Good stuff! I agree not a lot of people know how to calculate their investment returns. Though, I can’t think of a good reason why would one need to include in xirr calculations current holdings since they are not finalized yet (i.e sold). It probably makes sense to calculate ROI on the current individual holdings. I calculate xirr on my past investments to understand my investment performsnce. I use the following two column format:
Transaction date – proceeds (positive # for proceeds from sale of securities and cash dividends and negative # for proceeds from buying the securities). This way I don’t care about portfolio starting values as xirr spits annualized returns anyway.

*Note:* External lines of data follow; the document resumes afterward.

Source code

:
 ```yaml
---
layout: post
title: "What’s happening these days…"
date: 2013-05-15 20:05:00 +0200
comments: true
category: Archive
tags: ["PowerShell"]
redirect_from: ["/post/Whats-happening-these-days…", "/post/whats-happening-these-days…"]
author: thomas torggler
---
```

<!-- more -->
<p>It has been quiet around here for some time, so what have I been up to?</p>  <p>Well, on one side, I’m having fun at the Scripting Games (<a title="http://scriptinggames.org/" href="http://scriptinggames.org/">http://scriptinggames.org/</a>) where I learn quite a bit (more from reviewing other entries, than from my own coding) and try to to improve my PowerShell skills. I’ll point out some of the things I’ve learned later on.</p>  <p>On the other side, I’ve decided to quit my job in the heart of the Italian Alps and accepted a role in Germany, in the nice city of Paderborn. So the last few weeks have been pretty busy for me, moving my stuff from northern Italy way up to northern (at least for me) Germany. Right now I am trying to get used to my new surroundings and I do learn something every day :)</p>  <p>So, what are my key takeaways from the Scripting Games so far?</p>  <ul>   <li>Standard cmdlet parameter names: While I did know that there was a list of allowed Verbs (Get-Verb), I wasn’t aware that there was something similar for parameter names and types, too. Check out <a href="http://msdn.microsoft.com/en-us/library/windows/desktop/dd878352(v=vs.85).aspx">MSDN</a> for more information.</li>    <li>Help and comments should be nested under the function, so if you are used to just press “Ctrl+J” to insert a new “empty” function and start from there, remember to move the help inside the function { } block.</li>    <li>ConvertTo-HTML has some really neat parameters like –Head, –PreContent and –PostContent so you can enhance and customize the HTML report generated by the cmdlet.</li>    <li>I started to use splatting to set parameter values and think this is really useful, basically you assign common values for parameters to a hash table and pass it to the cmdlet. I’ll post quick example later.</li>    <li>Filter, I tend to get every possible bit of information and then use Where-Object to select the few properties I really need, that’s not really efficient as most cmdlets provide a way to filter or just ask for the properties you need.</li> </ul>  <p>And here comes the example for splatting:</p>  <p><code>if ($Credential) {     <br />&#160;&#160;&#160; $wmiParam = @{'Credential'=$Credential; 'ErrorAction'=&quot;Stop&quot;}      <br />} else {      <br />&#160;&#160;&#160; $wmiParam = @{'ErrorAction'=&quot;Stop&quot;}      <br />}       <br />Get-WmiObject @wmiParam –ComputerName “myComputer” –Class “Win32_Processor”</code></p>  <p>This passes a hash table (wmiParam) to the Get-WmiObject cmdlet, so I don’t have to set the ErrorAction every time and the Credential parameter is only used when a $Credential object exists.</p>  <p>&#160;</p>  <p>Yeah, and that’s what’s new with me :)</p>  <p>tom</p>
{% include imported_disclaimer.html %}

If anyone has any suggestions, feel free to critique.

K Ramesh Babu
9 years ago

@mr_l, the problem is that the individual xirr outputs will be in different spreadsheets, and it is a hassle to bring them all into a single spreadsheet …

9 years ago

@K if you have the data to perform xirr on several investments then you could just do an xirr calculation that uses all the data as input to get the annual return for your entire portfolio, no?

K Ramesh Babu
9 years ago

Does anyone know how to combine the output of multiple XIRR() outputs? This way, we can not only find the rate of return of individual investments, but also of the entire portfolio.

9 years ago

Thanks Michael for reverting.

While this is strange I continue to get the difference. Is there a way you could email me your excel sheet. I could in turn revert with my working on both CAGR and XIRR. You could email it to me at

Not sure if the version makes a difference as we used Excel 2003 or whether some amendments need to be carried out in the settings/ options

Thanks for assistance


Michael James
9 years ago

@Bill: I get 20.67% when I calculate the IRR with the excel XIRR() function.

9 years ago

I have a peculiar problem wherein the CAGR return and the XIRR return both vary for the same data points.

Illustration: Investment of 50mn as at Sep 15, 2010 equals to 97.290 as at Mar 31, 2014. The XIRR function provides 21.2% performance for the period and the CAGR formula provides 20.6%.
Which is the correct number to consider and can someone explain the reason for this variation between CAGR and XIRR

Edward Mendes
9 years ago

How stupid of me not to see the fact that XIRR compounds!

Thank you Michael for your response.


Michael James
9 years ago

@Edward: XIRR is giving you the right answer. If you compound 10% for 2 years, the result is 21%, not 20%. Good luck.